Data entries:

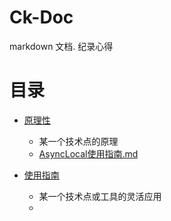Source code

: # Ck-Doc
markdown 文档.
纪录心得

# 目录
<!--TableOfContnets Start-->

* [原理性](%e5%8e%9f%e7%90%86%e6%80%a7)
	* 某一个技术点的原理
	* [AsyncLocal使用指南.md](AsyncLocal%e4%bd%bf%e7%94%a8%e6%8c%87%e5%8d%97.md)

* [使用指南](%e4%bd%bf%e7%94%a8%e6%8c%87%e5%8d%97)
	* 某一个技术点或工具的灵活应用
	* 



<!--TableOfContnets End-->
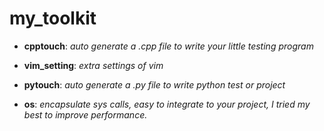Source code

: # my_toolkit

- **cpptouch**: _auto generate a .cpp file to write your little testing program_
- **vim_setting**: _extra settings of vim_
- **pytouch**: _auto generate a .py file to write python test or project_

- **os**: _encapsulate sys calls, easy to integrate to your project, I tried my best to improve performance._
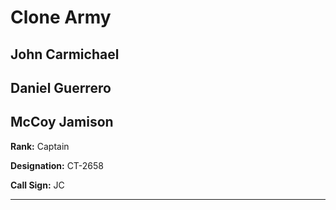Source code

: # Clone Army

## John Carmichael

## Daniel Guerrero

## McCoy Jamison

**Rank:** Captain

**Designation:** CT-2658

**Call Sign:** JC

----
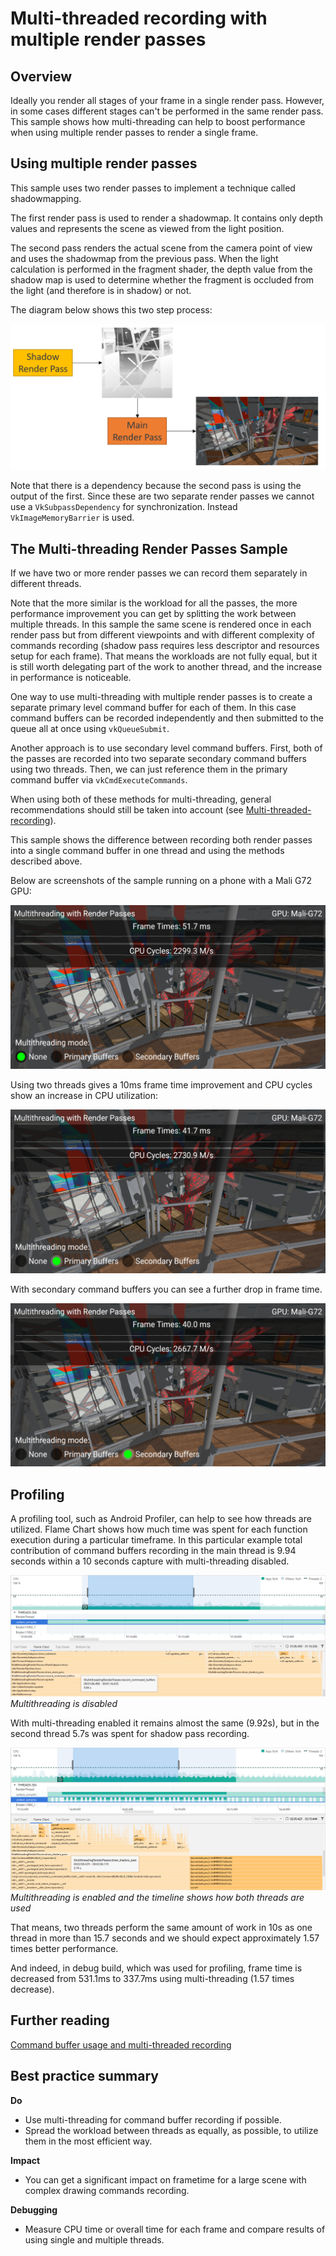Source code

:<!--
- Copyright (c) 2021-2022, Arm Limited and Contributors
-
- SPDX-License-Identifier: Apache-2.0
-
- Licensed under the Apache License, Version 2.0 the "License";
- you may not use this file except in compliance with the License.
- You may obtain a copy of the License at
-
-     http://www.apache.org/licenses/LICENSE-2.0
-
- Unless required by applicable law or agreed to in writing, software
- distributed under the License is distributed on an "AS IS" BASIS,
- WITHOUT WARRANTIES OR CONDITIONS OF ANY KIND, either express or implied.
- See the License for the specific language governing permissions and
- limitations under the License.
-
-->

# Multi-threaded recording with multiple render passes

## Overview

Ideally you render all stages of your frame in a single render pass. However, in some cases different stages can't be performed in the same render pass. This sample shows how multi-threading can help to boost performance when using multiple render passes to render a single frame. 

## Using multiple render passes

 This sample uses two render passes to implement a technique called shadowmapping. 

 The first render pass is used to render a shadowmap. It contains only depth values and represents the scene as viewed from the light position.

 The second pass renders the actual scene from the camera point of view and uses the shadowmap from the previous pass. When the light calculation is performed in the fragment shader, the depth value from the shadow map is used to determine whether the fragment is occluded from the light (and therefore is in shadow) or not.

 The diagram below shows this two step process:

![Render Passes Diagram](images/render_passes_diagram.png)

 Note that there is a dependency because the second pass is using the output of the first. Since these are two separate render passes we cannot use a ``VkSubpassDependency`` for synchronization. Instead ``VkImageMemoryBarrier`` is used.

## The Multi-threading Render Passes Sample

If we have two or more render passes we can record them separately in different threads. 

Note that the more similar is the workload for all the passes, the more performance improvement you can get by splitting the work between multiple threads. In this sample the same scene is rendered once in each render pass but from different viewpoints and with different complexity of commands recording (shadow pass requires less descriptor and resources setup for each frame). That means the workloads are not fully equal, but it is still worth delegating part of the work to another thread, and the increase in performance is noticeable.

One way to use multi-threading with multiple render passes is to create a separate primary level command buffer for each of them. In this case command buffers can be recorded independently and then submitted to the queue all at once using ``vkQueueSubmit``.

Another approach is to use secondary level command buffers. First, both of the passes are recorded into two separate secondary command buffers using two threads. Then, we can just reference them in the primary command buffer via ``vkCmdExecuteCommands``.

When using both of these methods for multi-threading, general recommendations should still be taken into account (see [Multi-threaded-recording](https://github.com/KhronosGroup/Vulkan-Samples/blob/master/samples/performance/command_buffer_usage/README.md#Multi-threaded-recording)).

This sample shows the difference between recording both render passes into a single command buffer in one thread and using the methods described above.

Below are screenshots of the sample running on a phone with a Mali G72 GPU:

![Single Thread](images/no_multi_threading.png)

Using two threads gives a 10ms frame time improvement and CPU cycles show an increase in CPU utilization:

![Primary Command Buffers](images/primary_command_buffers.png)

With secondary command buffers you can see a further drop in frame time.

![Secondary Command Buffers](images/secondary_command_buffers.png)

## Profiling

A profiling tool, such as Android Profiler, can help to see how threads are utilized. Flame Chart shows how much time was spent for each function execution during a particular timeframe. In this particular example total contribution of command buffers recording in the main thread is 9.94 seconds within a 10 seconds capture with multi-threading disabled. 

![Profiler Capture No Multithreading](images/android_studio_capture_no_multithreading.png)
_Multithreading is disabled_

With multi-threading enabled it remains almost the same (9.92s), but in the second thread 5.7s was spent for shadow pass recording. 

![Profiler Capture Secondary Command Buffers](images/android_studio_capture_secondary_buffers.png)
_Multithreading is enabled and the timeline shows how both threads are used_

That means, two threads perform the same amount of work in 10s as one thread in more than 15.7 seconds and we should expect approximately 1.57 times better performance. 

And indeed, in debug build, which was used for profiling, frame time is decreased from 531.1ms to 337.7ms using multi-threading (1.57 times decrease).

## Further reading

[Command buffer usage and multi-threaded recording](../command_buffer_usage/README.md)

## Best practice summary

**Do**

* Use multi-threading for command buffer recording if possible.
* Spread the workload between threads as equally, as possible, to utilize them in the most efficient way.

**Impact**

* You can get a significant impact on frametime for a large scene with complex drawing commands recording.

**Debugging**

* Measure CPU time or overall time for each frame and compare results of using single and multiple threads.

Task directions: Every line above is to be given again exactly, apart from the pictures.

Answer for this exercise:
Source code

: # Ck-Doc
markdown 文档.
纪录心得

# 目录
<!--TableOfContnets Start-->

* [原理性](%e5%8e%9f%e7%90%86%e6%80%a7)
	* 某一个技术点的原理
	* [AsyncLocal使用指南.md](AsyncLocal%e4%bd%bf%e7%94%a8%e6%8c%87%e5%8d%97.md)

* [使用指南](%e4%bd%bf%e7%94%a8%e6%8c%87%e5%8d%97)
	* 某一个技术点或工具的灵活应用
	* 



<!--TableOfContnets End-->
Source code

: # my_toolkit

- **cpptouch**: _auto generate a .cpp file to write your little testing program_
- **vim_setting**: _extra settings of vim_
- **pytouch**: _auto generate a .py file to write python test or project_

- **os**: _encapsulate sys calls, easy to integrate to your project, I tried my best to improve performance._
Source code

: # Clone Army

## John Carmichael

## Daniel Guerrero

## McCoy Jamison

**Rank:** Captain

**Designation:** CT-2658

**Call Sign:** JC

----
Source code

:<!--
- Copyright (c) 2021-2022, Arm Limited and Contributors
-
- SPDX-License-Identifier: Apache-2.0
-
- Licensed under the Apache License, Version 2.0 the "License";
- you may not use this file except in compliance with the License.
- You may obtain a copy of the License at
-
-     http://www.apache.org/licenses/LICENSE-2.0
-
- Unless required by applicable law or agreed to in writing, software
- distributed under the License is distributed on an "AS IS" BASIS,
- WITHOUT WARRANTIES OR CONDITIONS OF ANY KIND, either express or implied.
- See the License for the specific language governing permissions and
- limitations under the License.
-
-->

# Multi-threaded recording with multiple render passes

## Overview

Ideally you render all stages of your frame in a single render pass. However, in some cases different stages can't be performed in the same render pass. This sample shows how multi-threading can help to boost performance when using multiple render passes to render a single frame. 

## Using multiple render passes

 This sample uses two render passes to implement a technique called shadowmapping. 

 The first render pass is used to render a shadowmap. It contains only depth values and represents the scene as viewed from the light position.

 The second pass renders the actual scene from the camera point of view and uses the shadowmap from the previous pass. When the light calculation is performed in the fragment shader, the depth value from the shadow map is used to determine whether the fragment is occluded from the light (and therefore is in shadow) or not.

 The diagram below shows this two step process:

![Render Passes Diagram](images/render_passes_diagram.png)

 Note that there is a dependency because the second pass is using the output of the first. Since these are two separate render passes we cannot use a ``VkSubpassDependency`` for synchronization. Instead ``VkImageMemoryBarrier`` is used.

## The Multi-threading Render Passes Sample

If we have two or more render passes we can record them separately in different threads. 

Note that the more similar is the workload for all the passes, the more performance improvement you can get by splitting the work between multiple threads. In this sample the same scene is rendered once in each render pass but from different viewpoints and with different complexity of commands recording (shadow pass requires less descriptor and resources setup for each frame). That means the workloads are not fully equal, but it is still worth delegating part of the work to another thread, and the increase in performance is noticeable.

One way to use multi-threading with multiple render passes is to create a separate primary level command buffer for each of them. In this case command buffers can be recorded independently and then submitted to the queue all at once using ``vkQueueSubmit``.

Another approach is to use secondary level command buffers. First, both of the passes are recorded into two separate secondary command buffers using two threads. Then, we can just reference them in the primary command buffer via ``vkCmdExecuteCommands``.

When using both of these methods for multi-threading, general recommendations should still be taken into account (see [Multi-threaded-recording](https://github.com/KhronosGroup/Vulkan-Samples/blob/master/samples/performance/command_buffer_usage/README.md#Multi-threaded-recording)).

This sample shows the difference between recording both render passes into a single command buffer in one thread and using the methods described above.

Below are screenshots of the sample running on a phone with a Mali G72 GPU:

![Single Thread](images/no_multi_threading.png)

Using two threads gives a 10ms frame time improvement and CPU cycles show an increase in CPU utilization:

![Primary Command Buffers](images/primary_command_buffers.png)

With secondary command buffers you can see a further drop in frame time.

![Secondary Command Buffers](images/secondary_command_buffers.png)

## Profiling

A profiling tool, such as Android Profiler, can help to see how threads are utilized. Flame Chart shows how much time was spent for each function execution during a particular timeframe. In this particular example total contribution of command buffers recording in the main thread is 9.94 seconds within a 10 seconds capture with multi-threading disabled. 

![Profiler Capture No Multithreading](images/android_studio_capture_no_multithreading.png)
_Multithreading is disabled_

With multi-threading enabled it remains almost the same (9.92s), but in the second thread 5.7s was spent for shadow pass recording. 

![Profiler Capture Secondary Command Buffers](images/android_studio_capture_secondary_buffers.png)
_Multithreading is enabled and the timeline shows how both threads are used_

That means, two threads perform the same amount of work in 10s as one thread in more than 15.7 seconds and we should expect approximately 1.57 times better performance. 

And indeed, in debug build, which was used for profiling, frame time is decreased from 531.1ms to 337.7ms using multi-threading (1.57 times decrease).

## Further reading

[Command buffer usage and multi-threaded recording](../command_buffer_usage/README.md)

## Best practice summary

**Do**

* Use multi-threading for command buffer recording if possible.
* Spread the workload between threads as equally, as possible, to utilize them in the most efficient way.

**Impact**

* You can get a significant impact on frametime for a large scene with complex drawing commands recording.

**Debugging**

* Measure CPU time or overall time for each frame and compare results of using single and multiple threads.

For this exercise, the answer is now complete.